Authors: Benjamin Merlin Bumpus, Bart M. P. Jansen, and Jaime Venne

Published in: LIPIcs, Volume 294, 19th Scandinavian Symposium and Workshops on Algorithm Theory (SWAT 2024)


Abstract
For a positive real γ ≥ 1, a γ-certified algorithm for a vertex-weighted graph optimization problem is an algorithm that, given a weighted graph (G,w), outputs a re-weighting of the graph obtained by scaling each weight individually with a factor between 1 and γ, along with a solution which is optimal for the perturbed weight function. Here we provide (1+ε)-certified algorithms for Dominating Set and H-Subgraph-Free-Deletion which, for any ε > 0, run in time f(1/ε)⋅n^𝒪(1) on minor-closed classes of graphs of bounded local tree-width with polynomially-bounded weights. We obtain our algorithms as corollaries of a more general result establishing FPT-time certified algorithms for problems admitting, at an intuitive level, certain "local solution-improvement properties". These results improve - in terms of generality, running time and parameter dependence - on Angelidakis, Awasthi, Blum, Chatziafratis and Dan’s XP-time (1+ε)-certified algorithm for Independent Set on planar graphs (ESA2019).
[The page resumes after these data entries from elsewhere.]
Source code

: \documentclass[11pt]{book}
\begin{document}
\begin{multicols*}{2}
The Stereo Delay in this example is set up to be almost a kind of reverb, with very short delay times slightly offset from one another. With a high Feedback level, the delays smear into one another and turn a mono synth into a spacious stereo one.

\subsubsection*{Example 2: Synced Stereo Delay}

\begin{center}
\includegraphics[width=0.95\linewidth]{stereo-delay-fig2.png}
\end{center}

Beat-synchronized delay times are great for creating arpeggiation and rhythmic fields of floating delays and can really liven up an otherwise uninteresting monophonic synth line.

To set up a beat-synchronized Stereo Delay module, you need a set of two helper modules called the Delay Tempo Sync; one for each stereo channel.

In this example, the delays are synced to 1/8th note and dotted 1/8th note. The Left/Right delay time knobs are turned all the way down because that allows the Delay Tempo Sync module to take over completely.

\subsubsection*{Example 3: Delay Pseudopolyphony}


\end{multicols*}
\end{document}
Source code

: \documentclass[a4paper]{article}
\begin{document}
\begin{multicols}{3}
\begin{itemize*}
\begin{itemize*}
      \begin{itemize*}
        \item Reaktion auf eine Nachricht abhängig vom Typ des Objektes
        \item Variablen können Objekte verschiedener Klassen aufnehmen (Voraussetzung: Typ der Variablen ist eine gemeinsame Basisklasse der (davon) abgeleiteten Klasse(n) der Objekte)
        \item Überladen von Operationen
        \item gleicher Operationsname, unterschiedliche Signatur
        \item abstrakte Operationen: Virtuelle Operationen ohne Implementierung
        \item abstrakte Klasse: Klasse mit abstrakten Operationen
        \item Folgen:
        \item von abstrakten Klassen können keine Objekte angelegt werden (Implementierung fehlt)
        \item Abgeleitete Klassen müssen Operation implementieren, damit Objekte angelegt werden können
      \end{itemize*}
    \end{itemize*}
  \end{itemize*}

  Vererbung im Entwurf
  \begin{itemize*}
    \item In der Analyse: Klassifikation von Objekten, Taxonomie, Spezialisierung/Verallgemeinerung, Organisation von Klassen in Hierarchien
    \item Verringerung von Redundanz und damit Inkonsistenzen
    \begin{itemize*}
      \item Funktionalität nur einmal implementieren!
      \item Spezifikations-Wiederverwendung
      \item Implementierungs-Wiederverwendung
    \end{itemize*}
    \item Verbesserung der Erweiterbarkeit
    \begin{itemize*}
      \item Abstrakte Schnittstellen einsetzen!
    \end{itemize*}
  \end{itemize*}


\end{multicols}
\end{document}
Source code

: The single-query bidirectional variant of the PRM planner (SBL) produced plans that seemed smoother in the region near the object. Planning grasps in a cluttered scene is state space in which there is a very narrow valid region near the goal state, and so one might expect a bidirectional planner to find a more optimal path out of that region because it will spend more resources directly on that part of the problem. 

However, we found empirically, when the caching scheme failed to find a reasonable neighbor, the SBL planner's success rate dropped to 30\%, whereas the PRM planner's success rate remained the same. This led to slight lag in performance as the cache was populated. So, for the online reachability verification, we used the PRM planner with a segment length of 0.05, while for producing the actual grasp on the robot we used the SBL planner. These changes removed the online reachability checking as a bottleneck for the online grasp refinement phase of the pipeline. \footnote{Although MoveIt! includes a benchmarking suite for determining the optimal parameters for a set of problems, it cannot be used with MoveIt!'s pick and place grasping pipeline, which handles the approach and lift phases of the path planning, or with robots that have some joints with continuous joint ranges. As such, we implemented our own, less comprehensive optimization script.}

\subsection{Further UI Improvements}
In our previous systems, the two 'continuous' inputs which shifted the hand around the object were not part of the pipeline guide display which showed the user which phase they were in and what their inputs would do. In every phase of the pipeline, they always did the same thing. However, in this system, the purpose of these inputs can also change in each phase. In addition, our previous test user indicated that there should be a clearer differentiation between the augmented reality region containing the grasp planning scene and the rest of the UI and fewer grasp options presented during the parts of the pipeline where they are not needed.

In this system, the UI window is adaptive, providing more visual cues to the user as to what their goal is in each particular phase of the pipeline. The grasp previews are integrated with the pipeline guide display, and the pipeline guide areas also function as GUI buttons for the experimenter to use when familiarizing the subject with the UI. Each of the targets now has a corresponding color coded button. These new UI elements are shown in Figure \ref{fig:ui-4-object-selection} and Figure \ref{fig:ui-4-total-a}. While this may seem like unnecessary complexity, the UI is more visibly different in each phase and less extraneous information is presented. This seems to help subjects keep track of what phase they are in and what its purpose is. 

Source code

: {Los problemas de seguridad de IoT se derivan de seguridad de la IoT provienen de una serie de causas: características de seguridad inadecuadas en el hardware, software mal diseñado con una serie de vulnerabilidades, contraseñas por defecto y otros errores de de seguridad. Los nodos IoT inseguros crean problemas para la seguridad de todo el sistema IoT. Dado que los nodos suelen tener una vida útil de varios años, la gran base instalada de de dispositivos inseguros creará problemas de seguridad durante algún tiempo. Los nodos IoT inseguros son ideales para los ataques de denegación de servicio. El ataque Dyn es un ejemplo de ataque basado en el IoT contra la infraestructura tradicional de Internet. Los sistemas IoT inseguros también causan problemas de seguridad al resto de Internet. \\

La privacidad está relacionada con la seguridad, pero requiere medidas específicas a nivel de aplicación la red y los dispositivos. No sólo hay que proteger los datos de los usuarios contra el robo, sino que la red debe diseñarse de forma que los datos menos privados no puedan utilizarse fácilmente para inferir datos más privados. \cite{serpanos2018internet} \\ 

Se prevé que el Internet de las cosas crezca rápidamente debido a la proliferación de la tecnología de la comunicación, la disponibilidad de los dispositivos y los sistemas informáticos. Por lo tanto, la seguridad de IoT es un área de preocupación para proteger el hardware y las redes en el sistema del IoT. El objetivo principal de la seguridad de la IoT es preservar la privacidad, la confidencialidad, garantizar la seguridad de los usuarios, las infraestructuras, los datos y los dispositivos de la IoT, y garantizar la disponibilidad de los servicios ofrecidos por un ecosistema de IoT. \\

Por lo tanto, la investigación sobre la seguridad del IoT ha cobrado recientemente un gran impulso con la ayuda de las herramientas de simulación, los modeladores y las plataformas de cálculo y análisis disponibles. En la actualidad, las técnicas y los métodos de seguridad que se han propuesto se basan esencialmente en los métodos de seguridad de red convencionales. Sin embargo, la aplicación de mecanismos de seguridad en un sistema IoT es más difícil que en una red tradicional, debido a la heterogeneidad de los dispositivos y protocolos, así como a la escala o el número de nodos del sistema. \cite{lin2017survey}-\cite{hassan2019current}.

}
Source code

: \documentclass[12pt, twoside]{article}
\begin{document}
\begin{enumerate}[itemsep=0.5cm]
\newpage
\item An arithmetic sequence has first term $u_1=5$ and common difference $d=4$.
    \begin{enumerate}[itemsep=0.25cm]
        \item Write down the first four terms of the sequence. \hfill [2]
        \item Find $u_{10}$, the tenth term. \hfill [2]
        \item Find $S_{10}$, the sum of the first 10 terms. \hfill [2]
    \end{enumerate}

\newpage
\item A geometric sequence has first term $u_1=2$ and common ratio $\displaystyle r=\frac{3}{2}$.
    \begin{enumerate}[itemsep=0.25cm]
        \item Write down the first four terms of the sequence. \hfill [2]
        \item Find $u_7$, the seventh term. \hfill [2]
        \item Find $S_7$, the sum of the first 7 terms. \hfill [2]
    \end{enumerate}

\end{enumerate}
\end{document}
Furthermore, our methods are also conceptually simpler: our algorithm is based on elementary local re-optimizations inspired by Baker’s technique, as opposed to the heavy machinery of the Sherali-Adams hierarchy required in previous work.

Cite as

Benjamin Merlin Bumpus, Bart M. P. Jansen, and Jaime Venne. Fixed-Parameter Tractable Certified Algorithms for Covering and Dominating in Planar Graphs and Beyond. In 19th Scandinavian Symposium and Workshops on Algorithm Theory (SWAT 2024). Leibniz International Proceedings in Informatics (LIPIcs), Volume 294, pp. 19:1-19:16, Schloss Dagstuhl – Leibniz-Zentrum für Informatik (2024)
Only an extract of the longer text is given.